Return empty element from Java 8 map operation

Question

Using Java 8 stream what is the best way to map a List<Integer> when you have no output for the input Integer ?

Simply return null? But now my output list size will be smaller than my input size...

    List<Integer> input = Arrays.asList(0,1,2,3);
    List<Integer> output = input.stream()
                                .map(i -> { 
                                    Integer out = crazyFunction(i);
                                    if(out == null || out.equals(0))
                                        return null;
                                    return Optional.of(out);
                                    })
                                .collect(Collectors.toList());

score 80 · Accepted Answer · answered Jul 28 '14 at 09:35

I don’t get why you (and all answers) make it so complicated. You have a mapping operation and a filtering operation. So the easiest way is to just apply these operation one after another. And unless your method already returns an Optional, there is no need to deal with Optional.

input.stream().map(i -> crazyFunction(i))
              .filter(out -> out!=null && !out.equals(0))
              .collect(Collectors.toList());

It may be simplified to

input.stream().map(context::crazyFunction)
              .filter(out -> out!=null && !out.equals(0))
              .collect(Collectors.toList());

But you seem to have a more theoretical question about what kind of List to generate, one with placeholders for absent values or one with a different size than the input list.

The simple answer is: don’t generate a list. A List is not an end in itself so you should consider for what kind of operation you need this list (or its contents) and apply the operation right as the terminal operation of the stream. Then you have your answer as the operation dictates whether absent values should be filtered out or represented by a special value (and what value that has to be).

It might be a different answer for different operations…

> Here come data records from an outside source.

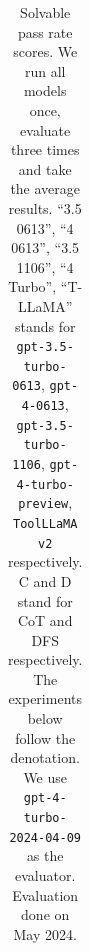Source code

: \begin{table}[t!]
{\begin{tabular}{lccccccc}
         \bottomrule
    \end{tabular}
    }
    \caption{Solvable pass rate scores. We run all models once, evaluate three times and take the average results. ``3.5 0613'', ``4 0613'', ``3.5 1106'', ``4 Turbo'', ``T-LLaMA'' stands for \texttt{gpt-3.5-turbo-0613}, \texttt{gpt-4-0613}, \texttt{gpt-3.5-turbo-1106}, \texttt{gpt-4-turbo-preview}, 
    \texttt{ToolLLaMA v2} respectively. C and D stand for CoT and DFS respectively. The experiments below follow the denotation. We use \texttt{gpt-4-turbo-2024-04-09} as the evaluator. Evaluation done on May 2024.}
    \label{tab:main_sopr}
\end{table}




    


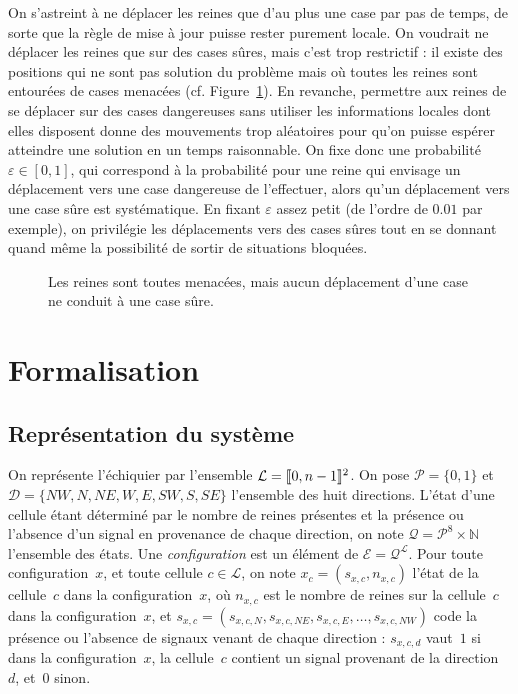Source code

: \documentclass[11pt, openany, a4paper]{article}
\newcommand{\cg }{[\kern-0.15em [}
\newcommand{\cd}{]\kern-0.15em]}
\newcommand{\N}{\mathbb{N}}
\newcommand{\La}{\mathcal{L}}
\newcommand{\D}{\mathcal{D}}
\newcommand{\E}{\mathcal{E}}
\begin{document}
On s'astreint à ne déplacer les reines  que d'au plus une case par pas de temps,
de sorte que la règle de mise  à jour puisse rester purement locale. On voudrait
ne déplacer les reines que sur des  cases sûres, mais c'est trop restrictif : il
existe des  positions qui ne  sont pas solution  du problème mais où  toutes les
reines  sont  entourées de  cases  menacées  (cf. Figure~\ref{fig:blocage}).  En
revanche, permettre  aux reines  de se déplacer  sur des cases  dangereuses sans
utiliser les informations locales dont elles disposent donne des mouvements trop
aléatoires  pour  qu'on  puisse  espérer  atteindre une  solution  en  un  temps
raisonnable.  On  fixe  donc   une  probabilité  $\varepsilon  \in  [0,1]$,  qui
correspond à la probabilité pour une  reine qui envisage un déplacement vers une
case dangereuse de  l'effectuer, alors qu'un déplacement vers  une case sûre est
systématique.  En fixant  $\varepsilon$ assez  petit (de  l'ordre de  $0.01$ par
exemple), on privilégie les déplacements vers des cases sûres tout en se donnant
quand même la possibilité de sortir de situations bloquées.

\begin{figure}
\centering

\newgame
{}
\notationoff
\showboard
\caption{Les reines sont toutes menacées, mais aucun déplacement d'une case ne conduit à une case sûre.}
\label{fig:blocage}
\end{figure}

\section{Formalisation}

\subsection{Représentation du système}

\noindent
On représente l'échiquier par l'ensemble $\La = \cg 0, n-1\cd^2$. On pose
$\mathcal{P} = \{0,1\}$ et \linebreak $\D = \{NW,N,NE,W,E,SW,S,SE\}$ l'ensemble des huit directions. L'état d'une cellule étant déterminé par le nombre de reines présentes et la présence ou l'absence d'un signal en provenance de chaque direction, on note $\mathcal{Q} = {\mathcal{P}^8}\times\N$ l'ensemble des états. Une \emph{configuration} est un élément de $\E=\mathcal{Q}^\La$. Pour toute configuration~$x$, et toute cellule $c \in \La$, on note $x_c = (s_{x, c}, n_{x, c})$ l'état de la cellule~$c$ dans la configuration~$x$, où $n_{x,c}$ est le nombre de reines sur la cellule~$c$ dans la configuration~$x$, et $s_{x,c} = (s_{x,c,N}, s_{x,c,NE}, s_{x,c,E}, \ldots, s_{x,c,NW})$ code la présence ou l'absence de signaux venant de chaque direction : $s_{x,c,d}$ vaut~$1$ si dans la configuration~$x$, la cellule~$c$ contient un signal provenant de la direction~$d$, et~$0$ sinon.
\end{document}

A small detail here: when your "map" return a null value, it isn't added to the list. So you get less element in input then input. And thanks/because of that no point to check if out!=null in you case. It can't be null. — Martin Magakian, Jul 28 '14 at 09:52
@Martin Magakian: Are you sure? I don’t see any automatic filtering of `null` documented, neither on the `map` function nor the `toList` collector. And a quick test on my machine reveals the `map` function works 1:1 just as expected. You have to `filter` or `flatMap` explicitly if you want a differently sized result list. — Holger, Jul 28 '14 at 10:14
you are actually true! Well my question don't make sense anymore... hahha — Martin Magakian, Jul 28 '14 at 11:06
This is quite simple. Further, if you just want to filter null return values, then we could simplify a `.filter(out -> out != null)` to `.filter(Objects::nonNull)` as well. — Kasun Gajasinghe, Dec 30 '19 at 09:14

score 46 · Answer 2 · edited May 23 '17 at 11:55

46

Replace the map call with flatMap. The map operation produces one output value per input value, whereas the flatMap operation produces any number of output values per input value -- include zero.

The most straightforward way is probably to replace the check like so:

List<Integer> output = input.stream()
                            .flatMap(i -> { 
                                Integer out = crazyFunction(i);
                                if (out == null || out.equals(0))
                                    return Stream.empty();
                                else
                                    return Stream.of(out);
                                })
                            .collect(Collectors.toList());

A further refactoring could change crazyFunction to have it return an Optional (probably OptionalInt). If you call it from map, the result is a Stream<OptionalInt>. Then you need to flatMap that stream to remove the empty optionals:

List<Integer> output = input.stream()
    .map(this::crazyFunctionReturningOptionalInt)
    .flatMap(o -> o.isPresent() ? Stream.of(o.getAsInt()) : Stream.empty())
    .collect(toList());

The result of the flatMap is a Stream<Integer> which boxes up the ints, but this is OK since you're going to send them into a List. If you weren't going to box the int values into a List, you could convert the Stream<OptionalInt> to an IntStream using the following:

flatMapToInt(o -> o.isPresent() ? IntStream.of(o.getAsInt()) : IntStream.empty())

For further discussion of dealing with streams of optionals, see this question and its answers.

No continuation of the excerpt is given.